• **Material supplied**:
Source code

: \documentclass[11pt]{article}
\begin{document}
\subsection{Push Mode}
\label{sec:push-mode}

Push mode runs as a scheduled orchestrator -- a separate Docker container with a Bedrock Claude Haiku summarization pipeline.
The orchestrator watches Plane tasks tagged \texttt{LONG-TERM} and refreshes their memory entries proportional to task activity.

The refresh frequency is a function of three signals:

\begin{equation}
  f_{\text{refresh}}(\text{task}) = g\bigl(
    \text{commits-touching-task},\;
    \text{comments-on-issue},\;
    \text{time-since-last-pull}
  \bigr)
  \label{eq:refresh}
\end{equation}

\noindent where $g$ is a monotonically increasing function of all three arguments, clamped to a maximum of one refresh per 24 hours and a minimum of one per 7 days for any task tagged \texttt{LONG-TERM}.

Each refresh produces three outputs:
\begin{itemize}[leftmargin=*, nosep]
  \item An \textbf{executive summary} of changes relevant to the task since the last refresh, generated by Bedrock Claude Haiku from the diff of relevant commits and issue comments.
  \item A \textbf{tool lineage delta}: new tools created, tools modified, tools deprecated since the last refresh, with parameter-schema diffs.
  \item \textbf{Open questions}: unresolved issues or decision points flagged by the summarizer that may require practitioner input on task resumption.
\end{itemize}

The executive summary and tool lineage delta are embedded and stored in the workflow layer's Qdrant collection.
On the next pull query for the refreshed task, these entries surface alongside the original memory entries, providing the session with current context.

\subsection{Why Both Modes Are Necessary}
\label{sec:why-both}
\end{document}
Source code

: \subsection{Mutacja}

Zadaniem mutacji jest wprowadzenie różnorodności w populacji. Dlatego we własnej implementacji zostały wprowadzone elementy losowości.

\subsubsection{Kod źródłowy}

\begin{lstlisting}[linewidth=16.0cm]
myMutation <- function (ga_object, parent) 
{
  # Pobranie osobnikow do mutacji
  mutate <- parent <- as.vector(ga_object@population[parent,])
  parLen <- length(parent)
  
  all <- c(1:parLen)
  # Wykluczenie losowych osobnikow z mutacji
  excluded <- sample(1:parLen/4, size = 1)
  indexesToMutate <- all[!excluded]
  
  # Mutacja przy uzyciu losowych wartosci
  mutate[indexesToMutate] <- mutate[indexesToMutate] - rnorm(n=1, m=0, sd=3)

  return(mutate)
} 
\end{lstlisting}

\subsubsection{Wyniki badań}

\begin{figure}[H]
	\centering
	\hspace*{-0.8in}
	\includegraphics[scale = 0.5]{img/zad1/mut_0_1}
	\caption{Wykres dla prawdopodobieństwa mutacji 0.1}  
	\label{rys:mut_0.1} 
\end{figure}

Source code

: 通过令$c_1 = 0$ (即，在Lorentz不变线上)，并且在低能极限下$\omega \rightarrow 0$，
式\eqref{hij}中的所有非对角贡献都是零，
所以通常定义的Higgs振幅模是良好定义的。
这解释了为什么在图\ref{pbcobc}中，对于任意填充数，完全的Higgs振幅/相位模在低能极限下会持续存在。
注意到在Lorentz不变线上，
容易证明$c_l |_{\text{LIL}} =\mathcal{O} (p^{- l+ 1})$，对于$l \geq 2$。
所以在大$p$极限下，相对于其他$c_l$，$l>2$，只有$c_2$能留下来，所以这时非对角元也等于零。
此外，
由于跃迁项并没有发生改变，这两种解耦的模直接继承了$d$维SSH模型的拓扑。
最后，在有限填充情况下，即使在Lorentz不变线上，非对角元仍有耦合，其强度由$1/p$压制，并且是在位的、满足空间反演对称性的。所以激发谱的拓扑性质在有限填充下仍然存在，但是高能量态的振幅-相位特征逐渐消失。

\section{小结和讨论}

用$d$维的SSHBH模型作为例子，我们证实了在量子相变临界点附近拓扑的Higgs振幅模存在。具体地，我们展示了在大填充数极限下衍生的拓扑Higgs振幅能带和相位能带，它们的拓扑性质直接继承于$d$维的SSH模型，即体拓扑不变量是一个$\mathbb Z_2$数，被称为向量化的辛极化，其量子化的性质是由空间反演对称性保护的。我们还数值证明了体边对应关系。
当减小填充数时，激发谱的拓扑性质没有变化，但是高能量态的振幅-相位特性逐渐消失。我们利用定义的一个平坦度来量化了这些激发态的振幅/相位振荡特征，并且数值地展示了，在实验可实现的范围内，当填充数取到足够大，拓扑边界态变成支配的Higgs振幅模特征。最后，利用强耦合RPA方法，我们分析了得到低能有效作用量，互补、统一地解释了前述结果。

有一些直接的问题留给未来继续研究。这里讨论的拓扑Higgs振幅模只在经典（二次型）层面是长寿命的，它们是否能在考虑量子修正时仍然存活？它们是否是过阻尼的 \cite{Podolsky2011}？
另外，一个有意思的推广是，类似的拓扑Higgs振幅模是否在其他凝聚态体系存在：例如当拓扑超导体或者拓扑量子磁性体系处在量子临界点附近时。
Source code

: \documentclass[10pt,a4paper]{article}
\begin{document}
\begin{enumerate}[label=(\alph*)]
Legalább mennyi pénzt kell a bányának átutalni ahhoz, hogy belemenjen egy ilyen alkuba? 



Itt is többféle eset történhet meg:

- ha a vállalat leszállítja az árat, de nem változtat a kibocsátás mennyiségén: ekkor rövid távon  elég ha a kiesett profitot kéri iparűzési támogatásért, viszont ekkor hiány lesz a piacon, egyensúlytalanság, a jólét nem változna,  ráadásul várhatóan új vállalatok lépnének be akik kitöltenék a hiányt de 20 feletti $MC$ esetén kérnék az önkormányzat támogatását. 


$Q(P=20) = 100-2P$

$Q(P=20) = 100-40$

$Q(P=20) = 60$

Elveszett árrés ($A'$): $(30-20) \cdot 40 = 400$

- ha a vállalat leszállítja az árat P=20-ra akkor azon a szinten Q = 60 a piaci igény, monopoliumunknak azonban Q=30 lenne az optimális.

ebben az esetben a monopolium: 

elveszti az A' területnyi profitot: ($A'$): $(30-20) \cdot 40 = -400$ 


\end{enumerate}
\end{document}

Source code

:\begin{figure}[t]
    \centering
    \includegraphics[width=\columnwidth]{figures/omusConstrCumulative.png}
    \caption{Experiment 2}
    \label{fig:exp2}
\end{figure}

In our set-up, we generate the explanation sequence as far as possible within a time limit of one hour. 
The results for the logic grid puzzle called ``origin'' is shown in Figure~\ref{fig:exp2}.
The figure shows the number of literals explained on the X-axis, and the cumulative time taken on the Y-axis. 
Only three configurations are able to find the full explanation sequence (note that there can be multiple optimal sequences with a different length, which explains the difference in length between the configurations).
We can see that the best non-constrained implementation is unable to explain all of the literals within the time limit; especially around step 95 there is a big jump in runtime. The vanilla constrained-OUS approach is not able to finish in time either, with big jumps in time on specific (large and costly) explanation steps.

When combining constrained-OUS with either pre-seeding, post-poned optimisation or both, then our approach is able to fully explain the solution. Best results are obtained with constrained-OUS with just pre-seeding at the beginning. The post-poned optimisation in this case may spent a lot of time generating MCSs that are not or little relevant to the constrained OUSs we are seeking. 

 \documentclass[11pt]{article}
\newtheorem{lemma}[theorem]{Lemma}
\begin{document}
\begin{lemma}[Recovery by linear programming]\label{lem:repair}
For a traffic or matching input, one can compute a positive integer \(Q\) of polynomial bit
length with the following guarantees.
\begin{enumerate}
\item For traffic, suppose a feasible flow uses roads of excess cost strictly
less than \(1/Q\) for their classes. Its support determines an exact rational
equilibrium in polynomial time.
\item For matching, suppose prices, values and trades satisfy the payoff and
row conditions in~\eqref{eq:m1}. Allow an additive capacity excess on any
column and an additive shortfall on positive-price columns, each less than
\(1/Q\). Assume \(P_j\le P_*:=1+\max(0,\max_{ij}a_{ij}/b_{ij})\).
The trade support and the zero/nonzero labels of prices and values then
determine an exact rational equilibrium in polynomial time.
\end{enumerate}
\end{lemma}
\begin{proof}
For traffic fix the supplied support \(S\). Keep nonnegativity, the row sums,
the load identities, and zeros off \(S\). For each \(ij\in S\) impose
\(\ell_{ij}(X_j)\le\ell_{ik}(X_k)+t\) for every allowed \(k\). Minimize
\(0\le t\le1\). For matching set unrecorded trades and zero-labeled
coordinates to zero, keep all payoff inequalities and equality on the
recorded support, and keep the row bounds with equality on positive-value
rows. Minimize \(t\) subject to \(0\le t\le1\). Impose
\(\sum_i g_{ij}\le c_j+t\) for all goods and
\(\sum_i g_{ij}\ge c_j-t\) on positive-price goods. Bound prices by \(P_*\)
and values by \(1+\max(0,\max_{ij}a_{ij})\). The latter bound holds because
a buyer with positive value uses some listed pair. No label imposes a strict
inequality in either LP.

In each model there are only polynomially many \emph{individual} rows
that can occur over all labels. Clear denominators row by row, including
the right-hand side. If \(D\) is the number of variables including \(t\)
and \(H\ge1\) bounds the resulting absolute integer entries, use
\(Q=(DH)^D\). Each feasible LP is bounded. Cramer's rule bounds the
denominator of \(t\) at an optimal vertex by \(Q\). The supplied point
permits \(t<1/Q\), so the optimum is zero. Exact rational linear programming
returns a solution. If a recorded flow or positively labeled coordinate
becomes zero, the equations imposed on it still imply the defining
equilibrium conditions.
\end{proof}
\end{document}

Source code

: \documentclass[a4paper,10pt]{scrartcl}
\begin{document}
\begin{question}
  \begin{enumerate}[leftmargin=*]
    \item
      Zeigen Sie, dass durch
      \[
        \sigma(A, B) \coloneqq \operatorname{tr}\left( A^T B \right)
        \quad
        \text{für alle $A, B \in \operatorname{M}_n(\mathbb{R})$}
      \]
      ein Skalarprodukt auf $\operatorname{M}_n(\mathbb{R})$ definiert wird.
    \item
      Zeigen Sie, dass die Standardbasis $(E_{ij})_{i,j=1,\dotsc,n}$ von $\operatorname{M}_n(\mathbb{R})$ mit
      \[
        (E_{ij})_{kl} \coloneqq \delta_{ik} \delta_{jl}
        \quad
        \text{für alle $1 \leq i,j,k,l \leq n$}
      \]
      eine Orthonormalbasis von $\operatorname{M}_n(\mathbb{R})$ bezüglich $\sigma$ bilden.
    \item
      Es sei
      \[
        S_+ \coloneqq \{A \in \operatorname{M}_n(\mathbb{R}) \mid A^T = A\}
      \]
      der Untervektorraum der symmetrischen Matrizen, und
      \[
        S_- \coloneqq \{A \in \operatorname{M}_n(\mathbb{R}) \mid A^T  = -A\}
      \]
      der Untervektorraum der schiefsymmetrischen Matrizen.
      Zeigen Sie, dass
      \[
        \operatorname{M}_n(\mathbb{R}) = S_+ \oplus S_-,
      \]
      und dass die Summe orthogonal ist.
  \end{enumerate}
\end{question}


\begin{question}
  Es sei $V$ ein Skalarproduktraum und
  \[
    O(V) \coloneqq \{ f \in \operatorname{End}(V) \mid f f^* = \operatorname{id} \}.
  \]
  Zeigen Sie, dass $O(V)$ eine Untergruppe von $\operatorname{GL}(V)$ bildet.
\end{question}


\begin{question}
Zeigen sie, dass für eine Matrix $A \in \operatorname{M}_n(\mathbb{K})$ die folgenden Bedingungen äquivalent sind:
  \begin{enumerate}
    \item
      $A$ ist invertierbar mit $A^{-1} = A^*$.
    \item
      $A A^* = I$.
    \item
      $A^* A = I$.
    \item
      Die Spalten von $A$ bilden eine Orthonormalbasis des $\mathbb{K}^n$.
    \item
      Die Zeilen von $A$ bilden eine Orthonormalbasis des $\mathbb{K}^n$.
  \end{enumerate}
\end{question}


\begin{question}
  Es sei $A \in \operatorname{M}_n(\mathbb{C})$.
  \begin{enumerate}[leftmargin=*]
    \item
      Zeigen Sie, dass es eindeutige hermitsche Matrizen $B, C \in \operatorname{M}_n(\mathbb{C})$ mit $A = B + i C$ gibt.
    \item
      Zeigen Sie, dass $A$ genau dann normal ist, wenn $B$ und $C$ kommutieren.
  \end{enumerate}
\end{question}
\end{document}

• **Requirement**: Go through the entries above and copy each line holding the string "labeled".

• **Reply**:
\(0\le t\le1\). For matching set unrecorded trades and zero-labeled
returns a solution. If a recorded flow or positively labeled coordinate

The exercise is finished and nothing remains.